Locate the string "reports" in the records below. Copy every line where it occurs.

[Stored data entries]
⟨

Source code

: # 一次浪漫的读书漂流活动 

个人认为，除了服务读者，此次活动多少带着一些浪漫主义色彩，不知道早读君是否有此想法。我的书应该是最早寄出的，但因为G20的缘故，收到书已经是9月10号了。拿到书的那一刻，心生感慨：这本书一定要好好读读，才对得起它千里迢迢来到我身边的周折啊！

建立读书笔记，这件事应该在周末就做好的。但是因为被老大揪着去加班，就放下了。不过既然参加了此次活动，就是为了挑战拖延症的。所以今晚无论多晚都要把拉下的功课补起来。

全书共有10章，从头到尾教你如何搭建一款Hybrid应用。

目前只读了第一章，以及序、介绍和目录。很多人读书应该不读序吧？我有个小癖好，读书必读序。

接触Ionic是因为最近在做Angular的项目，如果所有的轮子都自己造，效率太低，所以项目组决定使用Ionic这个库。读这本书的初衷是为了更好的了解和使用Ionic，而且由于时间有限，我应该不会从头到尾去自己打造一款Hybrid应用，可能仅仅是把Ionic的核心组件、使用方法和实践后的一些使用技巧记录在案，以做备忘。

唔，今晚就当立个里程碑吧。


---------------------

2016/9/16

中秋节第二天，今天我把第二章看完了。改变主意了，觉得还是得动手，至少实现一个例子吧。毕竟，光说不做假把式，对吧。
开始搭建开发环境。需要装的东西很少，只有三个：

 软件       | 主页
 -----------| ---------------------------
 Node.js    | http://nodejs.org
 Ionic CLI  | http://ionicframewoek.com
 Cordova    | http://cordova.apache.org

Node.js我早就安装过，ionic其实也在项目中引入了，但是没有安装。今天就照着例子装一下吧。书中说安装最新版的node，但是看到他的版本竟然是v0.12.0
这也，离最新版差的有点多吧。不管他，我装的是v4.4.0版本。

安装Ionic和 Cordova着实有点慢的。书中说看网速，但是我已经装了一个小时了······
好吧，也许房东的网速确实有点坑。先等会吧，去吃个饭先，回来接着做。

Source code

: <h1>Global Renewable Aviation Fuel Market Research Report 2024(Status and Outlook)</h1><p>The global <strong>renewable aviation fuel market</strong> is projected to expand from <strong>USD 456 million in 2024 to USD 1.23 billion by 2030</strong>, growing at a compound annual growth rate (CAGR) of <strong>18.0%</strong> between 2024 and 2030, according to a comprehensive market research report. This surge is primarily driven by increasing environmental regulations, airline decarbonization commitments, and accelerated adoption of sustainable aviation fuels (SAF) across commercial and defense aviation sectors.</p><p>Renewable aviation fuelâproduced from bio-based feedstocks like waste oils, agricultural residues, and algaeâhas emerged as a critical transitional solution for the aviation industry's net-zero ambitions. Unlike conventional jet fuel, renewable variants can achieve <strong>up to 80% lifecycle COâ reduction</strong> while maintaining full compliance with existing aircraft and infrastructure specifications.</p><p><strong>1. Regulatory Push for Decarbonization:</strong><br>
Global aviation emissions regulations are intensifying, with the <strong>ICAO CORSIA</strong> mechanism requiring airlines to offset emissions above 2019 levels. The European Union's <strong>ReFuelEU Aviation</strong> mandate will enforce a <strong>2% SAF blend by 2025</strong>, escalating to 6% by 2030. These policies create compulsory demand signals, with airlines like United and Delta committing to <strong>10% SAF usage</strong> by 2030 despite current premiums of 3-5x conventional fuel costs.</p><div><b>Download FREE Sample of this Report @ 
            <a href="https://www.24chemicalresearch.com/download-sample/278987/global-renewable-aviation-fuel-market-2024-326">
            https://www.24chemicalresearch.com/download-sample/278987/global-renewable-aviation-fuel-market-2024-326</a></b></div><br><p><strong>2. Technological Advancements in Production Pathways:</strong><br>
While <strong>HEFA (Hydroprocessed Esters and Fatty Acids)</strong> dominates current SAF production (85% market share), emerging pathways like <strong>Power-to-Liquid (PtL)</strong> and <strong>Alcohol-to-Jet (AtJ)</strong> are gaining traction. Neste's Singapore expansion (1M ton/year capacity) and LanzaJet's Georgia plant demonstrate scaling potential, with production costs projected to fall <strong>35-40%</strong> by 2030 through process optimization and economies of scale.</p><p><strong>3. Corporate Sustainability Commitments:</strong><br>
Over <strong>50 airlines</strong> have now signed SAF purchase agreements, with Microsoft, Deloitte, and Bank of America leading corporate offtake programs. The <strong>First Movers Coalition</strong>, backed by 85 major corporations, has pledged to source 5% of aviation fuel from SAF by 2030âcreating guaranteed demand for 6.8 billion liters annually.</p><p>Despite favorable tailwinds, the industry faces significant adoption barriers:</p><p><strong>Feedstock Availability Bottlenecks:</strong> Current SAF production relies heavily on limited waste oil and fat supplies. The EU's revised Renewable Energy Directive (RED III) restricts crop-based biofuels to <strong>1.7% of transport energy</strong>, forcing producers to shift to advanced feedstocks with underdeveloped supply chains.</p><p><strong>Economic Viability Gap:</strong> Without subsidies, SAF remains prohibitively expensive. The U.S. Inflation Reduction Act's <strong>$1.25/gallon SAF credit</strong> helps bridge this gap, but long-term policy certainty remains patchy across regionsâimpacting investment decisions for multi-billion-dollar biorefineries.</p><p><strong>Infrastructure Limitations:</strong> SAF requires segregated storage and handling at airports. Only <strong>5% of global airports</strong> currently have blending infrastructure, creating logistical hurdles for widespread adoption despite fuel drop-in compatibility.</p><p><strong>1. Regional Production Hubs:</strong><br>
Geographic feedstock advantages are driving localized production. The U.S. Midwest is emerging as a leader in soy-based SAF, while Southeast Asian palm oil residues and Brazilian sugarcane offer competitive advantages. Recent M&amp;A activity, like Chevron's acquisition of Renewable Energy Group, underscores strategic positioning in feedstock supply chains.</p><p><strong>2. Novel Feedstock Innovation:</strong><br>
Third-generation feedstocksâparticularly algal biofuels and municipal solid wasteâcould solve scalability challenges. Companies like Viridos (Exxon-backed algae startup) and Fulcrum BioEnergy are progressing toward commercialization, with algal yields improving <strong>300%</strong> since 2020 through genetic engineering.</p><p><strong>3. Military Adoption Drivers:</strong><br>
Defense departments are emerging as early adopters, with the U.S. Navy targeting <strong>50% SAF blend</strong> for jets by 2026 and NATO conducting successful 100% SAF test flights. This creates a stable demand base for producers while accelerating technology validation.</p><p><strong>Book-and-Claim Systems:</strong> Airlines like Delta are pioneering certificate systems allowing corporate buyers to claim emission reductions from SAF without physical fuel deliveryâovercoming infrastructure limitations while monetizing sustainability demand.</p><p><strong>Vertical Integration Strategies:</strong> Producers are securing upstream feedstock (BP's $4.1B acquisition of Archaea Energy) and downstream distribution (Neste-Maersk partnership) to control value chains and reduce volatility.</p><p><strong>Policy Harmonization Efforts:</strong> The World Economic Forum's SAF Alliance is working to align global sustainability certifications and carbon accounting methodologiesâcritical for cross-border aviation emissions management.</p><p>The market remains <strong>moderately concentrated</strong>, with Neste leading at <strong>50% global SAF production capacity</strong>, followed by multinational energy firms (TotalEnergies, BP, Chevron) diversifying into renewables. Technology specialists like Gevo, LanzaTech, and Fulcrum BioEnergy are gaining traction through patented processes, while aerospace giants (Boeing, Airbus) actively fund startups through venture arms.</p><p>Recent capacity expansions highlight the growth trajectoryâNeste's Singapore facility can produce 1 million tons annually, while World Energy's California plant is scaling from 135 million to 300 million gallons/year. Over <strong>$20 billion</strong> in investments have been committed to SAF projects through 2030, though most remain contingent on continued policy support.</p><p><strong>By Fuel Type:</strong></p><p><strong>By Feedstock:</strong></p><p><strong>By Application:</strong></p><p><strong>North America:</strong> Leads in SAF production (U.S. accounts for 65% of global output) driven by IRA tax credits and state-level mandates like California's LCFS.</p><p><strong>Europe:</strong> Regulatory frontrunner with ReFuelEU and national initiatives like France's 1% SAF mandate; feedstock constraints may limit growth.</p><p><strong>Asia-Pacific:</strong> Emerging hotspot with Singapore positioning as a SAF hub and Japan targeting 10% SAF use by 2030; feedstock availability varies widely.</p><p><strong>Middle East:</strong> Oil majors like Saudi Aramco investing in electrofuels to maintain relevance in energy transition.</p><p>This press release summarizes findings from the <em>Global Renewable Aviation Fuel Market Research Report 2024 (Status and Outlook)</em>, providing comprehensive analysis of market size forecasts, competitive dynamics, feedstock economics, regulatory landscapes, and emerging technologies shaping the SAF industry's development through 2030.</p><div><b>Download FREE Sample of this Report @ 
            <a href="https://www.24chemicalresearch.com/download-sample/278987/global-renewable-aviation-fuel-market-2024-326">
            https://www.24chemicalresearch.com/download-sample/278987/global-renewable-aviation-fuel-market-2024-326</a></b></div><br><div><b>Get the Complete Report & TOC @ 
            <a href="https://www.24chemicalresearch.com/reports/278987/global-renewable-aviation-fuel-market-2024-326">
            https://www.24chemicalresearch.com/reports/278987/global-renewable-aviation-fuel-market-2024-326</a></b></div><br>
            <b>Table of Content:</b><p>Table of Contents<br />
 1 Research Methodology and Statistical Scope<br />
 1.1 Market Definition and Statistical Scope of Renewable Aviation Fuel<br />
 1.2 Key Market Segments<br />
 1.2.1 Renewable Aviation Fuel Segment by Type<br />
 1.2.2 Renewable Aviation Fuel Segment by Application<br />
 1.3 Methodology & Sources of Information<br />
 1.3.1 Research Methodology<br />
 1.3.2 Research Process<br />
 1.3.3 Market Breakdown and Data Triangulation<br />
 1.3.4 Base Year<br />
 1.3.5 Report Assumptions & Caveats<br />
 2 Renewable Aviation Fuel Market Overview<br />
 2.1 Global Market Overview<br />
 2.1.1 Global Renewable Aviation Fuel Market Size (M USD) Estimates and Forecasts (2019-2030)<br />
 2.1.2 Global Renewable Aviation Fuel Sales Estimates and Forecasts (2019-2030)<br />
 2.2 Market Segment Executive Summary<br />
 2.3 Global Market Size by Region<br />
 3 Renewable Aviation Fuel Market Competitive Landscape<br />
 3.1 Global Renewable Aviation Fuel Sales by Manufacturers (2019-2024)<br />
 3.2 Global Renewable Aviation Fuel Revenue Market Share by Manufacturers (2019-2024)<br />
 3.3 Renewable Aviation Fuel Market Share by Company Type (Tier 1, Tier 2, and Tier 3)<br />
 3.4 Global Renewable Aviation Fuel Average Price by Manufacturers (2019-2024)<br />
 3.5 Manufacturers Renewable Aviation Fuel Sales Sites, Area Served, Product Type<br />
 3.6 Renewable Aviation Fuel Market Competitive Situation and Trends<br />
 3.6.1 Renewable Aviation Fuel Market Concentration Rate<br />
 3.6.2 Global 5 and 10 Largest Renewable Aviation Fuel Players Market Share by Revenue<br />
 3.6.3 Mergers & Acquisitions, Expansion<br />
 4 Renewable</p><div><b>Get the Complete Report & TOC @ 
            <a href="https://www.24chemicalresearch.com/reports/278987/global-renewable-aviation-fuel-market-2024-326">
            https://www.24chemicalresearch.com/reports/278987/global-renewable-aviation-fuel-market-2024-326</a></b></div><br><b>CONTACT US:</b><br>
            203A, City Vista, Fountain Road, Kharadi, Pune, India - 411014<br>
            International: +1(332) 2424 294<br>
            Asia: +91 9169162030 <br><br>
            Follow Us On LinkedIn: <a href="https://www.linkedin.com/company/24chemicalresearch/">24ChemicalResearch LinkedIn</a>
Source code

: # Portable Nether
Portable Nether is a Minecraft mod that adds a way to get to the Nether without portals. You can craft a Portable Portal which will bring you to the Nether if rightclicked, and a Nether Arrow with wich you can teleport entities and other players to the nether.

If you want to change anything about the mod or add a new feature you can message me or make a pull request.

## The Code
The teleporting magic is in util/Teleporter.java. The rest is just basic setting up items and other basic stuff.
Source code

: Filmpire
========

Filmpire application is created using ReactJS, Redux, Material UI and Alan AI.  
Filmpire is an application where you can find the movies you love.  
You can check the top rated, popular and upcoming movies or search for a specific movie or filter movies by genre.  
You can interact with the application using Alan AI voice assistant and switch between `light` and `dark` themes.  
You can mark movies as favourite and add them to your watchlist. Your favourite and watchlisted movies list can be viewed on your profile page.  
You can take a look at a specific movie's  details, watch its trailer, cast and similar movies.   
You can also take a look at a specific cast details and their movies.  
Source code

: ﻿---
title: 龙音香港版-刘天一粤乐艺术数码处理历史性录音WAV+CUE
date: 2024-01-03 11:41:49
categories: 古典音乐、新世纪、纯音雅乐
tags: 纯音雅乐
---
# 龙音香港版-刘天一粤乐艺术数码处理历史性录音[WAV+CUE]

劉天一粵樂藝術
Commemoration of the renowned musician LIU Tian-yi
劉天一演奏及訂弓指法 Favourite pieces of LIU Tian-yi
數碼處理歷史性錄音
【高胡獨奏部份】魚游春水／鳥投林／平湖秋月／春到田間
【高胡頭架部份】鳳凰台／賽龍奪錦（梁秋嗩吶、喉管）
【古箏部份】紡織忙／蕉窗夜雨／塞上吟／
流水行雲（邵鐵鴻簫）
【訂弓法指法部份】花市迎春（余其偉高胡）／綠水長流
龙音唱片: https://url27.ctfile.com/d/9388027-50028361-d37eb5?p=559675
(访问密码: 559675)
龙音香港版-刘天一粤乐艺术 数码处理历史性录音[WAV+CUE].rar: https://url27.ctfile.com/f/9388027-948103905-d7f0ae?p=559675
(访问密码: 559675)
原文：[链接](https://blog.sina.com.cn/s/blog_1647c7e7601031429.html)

⟩

▶ **Response box**
            <a href="https://www.24chemicalresearch.com/reports/278987/global-renewable-aviation-fuel-market-2024-326">
            https://www.24chemicalresearch.com/reports/278987/global-renewable-aviation-fuel-market-2024-326</a></b></div><br>
            <a href="https://www.24chemicalresearch.com/reports/278987/global-renewable-aviation-fuel-market-2024-326">
            https://www.24chemicalresearch.com/reports/278987/global-renewable-aviation-fuel-market-2024-326</a></b></div><br><b>CONTACT US:</b><br>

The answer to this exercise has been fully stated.